Apple strips Monster accessories of 'official' status

Apple is accused of bullying Monster over Beats lawsuit


Apple is allegedly banning Monster from making official iPhone accessories for suing Beats.
Photo: Gadget Mac/Flickr CC

Apple is accused of corporate bullying after reportedly booting rival headphone maker Monster from its “Made for iPhone” accessory program.

Monster claims the move is in retaliation for an ongoing lawsuit against Beats, which is now owned by Apple. Monster was the original contract manufacturer of Beats-branded headphones. The move could seriously impact Monster’s headphone business.

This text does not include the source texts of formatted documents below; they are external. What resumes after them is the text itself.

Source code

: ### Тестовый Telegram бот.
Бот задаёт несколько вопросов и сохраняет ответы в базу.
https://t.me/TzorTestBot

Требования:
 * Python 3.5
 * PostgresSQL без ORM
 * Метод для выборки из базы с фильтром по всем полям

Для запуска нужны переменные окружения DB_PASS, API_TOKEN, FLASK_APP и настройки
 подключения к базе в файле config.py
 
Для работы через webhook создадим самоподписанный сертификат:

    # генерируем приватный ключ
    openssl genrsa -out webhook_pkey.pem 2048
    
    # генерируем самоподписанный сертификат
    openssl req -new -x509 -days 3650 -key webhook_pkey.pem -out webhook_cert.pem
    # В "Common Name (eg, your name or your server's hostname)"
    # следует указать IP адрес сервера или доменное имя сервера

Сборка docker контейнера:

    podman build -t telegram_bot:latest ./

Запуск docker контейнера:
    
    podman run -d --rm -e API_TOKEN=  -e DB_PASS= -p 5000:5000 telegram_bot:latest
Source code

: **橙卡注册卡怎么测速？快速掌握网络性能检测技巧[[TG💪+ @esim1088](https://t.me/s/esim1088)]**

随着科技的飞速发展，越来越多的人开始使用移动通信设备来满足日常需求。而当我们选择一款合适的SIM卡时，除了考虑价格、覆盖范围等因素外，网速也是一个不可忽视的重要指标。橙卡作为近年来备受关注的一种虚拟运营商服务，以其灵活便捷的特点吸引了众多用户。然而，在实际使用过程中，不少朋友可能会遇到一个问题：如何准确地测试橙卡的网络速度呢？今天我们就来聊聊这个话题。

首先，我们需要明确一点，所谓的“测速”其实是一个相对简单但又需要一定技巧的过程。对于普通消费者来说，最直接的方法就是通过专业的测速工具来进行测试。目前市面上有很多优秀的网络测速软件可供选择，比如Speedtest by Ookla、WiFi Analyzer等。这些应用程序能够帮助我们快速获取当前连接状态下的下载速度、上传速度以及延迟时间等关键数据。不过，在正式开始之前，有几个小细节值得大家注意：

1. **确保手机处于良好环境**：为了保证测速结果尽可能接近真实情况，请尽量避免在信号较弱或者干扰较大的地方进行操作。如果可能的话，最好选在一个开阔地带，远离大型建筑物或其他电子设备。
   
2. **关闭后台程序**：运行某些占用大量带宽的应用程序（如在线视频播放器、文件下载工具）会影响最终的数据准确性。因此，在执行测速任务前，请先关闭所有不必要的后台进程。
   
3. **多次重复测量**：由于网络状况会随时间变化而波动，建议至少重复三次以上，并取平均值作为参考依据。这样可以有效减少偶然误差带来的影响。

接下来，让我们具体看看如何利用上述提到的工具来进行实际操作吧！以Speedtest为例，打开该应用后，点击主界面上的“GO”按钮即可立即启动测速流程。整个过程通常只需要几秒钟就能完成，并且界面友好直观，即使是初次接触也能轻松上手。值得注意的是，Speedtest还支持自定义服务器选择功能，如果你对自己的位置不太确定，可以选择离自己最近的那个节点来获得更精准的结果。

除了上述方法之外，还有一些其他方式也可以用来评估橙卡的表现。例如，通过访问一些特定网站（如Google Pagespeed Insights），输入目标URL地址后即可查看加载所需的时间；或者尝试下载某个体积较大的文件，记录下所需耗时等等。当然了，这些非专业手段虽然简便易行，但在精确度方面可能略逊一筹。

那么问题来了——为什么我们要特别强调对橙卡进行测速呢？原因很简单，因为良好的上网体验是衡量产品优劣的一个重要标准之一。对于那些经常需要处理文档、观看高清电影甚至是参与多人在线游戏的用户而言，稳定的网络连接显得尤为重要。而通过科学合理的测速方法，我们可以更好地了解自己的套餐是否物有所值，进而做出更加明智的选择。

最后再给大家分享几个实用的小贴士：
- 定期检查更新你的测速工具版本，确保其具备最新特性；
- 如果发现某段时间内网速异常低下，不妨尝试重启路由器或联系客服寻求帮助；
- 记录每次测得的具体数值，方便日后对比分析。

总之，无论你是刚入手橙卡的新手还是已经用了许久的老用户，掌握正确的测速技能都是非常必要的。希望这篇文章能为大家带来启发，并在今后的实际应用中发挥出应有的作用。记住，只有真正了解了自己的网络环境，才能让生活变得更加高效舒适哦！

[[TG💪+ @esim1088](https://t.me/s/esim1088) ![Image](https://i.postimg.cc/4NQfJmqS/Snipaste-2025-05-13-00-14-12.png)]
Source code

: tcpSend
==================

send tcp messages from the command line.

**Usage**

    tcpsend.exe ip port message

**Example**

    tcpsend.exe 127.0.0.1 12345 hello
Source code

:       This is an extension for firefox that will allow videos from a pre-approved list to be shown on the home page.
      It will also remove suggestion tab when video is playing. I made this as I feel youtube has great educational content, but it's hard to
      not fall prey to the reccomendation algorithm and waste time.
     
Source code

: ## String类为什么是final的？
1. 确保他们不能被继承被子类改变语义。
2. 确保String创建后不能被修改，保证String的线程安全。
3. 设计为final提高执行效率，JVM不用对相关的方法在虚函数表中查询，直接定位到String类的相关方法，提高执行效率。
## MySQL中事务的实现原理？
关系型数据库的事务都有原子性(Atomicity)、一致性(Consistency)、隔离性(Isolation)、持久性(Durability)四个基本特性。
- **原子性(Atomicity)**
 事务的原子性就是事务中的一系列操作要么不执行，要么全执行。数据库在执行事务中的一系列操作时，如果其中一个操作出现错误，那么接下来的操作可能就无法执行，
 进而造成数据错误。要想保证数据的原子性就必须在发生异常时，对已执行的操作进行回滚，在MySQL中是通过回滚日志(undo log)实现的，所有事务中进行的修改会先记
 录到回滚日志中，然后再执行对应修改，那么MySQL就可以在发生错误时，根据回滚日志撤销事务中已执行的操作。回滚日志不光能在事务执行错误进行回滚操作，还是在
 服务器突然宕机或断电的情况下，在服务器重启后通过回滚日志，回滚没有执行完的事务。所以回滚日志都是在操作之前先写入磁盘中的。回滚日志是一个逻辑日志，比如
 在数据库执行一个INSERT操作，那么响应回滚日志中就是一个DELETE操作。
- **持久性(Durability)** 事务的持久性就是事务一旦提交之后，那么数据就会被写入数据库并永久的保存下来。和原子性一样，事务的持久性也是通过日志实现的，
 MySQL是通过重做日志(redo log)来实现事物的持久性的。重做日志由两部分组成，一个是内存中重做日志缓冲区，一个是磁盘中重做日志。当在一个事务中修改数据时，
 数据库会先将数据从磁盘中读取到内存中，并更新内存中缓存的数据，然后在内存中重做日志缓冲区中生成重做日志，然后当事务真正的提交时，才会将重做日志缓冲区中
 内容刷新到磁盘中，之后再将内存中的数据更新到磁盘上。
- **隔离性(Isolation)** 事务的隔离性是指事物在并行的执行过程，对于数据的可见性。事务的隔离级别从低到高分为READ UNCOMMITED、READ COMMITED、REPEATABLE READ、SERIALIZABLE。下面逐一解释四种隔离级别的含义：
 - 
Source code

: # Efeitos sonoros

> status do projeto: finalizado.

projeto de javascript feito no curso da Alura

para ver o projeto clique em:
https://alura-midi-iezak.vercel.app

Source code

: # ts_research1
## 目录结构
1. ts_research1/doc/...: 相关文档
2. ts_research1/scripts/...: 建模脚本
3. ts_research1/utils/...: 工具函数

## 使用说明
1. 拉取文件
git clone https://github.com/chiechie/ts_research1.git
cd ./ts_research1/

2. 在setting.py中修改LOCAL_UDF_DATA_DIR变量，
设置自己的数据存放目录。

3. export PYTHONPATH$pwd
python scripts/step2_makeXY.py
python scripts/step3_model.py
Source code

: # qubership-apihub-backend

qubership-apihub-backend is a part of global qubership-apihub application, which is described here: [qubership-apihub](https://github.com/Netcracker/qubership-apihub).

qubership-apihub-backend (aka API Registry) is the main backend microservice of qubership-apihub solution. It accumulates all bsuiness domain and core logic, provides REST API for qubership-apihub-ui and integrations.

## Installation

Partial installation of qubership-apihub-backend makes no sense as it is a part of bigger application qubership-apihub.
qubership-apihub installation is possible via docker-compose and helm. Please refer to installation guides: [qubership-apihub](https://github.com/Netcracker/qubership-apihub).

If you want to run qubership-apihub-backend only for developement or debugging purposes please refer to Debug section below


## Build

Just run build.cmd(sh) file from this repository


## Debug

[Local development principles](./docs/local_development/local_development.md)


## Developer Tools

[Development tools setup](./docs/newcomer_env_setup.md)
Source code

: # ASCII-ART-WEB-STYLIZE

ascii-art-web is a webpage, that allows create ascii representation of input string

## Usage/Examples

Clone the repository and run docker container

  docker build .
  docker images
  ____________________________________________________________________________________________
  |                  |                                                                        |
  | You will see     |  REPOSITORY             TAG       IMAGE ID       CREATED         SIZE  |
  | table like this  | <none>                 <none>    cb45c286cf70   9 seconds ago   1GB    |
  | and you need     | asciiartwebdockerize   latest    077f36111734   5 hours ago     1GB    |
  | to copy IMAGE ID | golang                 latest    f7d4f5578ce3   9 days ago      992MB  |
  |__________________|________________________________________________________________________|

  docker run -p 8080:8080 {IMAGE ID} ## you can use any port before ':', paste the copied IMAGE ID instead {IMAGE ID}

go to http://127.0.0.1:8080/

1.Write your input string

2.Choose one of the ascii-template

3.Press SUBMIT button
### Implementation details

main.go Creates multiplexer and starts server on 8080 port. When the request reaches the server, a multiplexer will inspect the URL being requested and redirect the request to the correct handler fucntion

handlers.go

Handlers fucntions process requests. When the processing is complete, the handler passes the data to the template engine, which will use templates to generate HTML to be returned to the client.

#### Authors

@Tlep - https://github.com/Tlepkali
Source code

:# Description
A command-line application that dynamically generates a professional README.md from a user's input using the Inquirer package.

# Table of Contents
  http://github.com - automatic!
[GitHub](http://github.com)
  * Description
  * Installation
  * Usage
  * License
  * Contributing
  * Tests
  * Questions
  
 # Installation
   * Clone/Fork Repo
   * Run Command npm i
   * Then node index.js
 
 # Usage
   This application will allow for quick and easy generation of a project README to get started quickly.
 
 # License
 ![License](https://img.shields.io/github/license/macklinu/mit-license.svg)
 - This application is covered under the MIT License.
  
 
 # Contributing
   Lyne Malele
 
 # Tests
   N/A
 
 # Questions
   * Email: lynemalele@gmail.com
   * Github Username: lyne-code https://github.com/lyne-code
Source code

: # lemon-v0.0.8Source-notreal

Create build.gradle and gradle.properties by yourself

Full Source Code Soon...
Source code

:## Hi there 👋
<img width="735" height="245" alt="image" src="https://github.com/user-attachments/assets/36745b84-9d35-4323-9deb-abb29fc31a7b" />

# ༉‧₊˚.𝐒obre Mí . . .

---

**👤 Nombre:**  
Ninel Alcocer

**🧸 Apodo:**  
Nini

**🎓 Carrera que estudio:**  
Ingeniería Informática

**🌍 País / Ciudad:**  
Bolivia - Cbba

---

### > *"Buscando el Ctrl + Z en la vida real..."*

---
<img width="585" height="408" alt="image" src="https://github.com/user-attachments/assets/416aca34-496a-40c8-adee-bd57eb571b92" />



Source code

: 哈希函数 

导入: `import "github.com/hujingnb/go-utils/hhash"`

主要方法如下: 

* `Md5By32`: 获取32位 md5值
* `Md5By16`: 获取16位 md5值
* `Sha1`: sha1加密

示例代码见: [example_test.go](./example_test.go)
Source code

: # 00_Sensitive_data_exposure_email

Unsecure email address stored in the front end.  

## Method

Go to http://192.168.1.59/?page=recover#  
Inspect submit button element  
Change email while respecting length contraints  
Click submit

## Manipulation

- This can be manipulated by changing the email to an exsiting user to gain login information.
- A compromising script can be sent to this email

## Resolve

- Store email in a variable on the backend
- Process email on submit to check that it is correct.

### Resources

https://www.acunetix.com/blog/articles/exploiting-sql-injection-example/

Considering the headphone market is a $2 billion industry in the United States, there’s plenty of money to be lost without Apple’s support.

Without the ability to take advantage of Apple’s MFi program, Monster accessories can’t carry the Made for iPhone logo that verifies they work together, nor does Monster have access to the tools and support Apple offers to other third-party manufacturers.

The story comes from The Wall Street Journal, which reports that Apple’s chief litigation counsel Noreel Krall told Monster’s general counsel David Tognotti that the agreement within the MFi program is coming to an end on May 5.

According to Tognotti, Krall said that because of the lawsuit, the relationship between Apple and Monster is not “mutually beneficial.”

“It shows a side of Apple that consumers don’t see very often,” Monster’s Tognotti told The Wall Street Journal, expressing his disapproval of Apple’s actions.

“Apple can be a bully,” he added.

Monster’s lawsuit alleges that Beats stole its headphone technology and was holding out on profits owed after Apple’s acquisition.

Monster was stopped working with Beats in 2011 when the latter sold 51 percent of the company to HTC and moved around roles and ownership. Apple then acquired Beats in 2014 for a cool $3 billion.

Monster can reportedly still sell MFi certified products until September, but the manufacturing of new Monster accessories is no longer allowed. This means the company needs to rework all packaging that includes a “Made for iPhone” label, plus redesign or altogether stop making products that include licensed technology from Apple.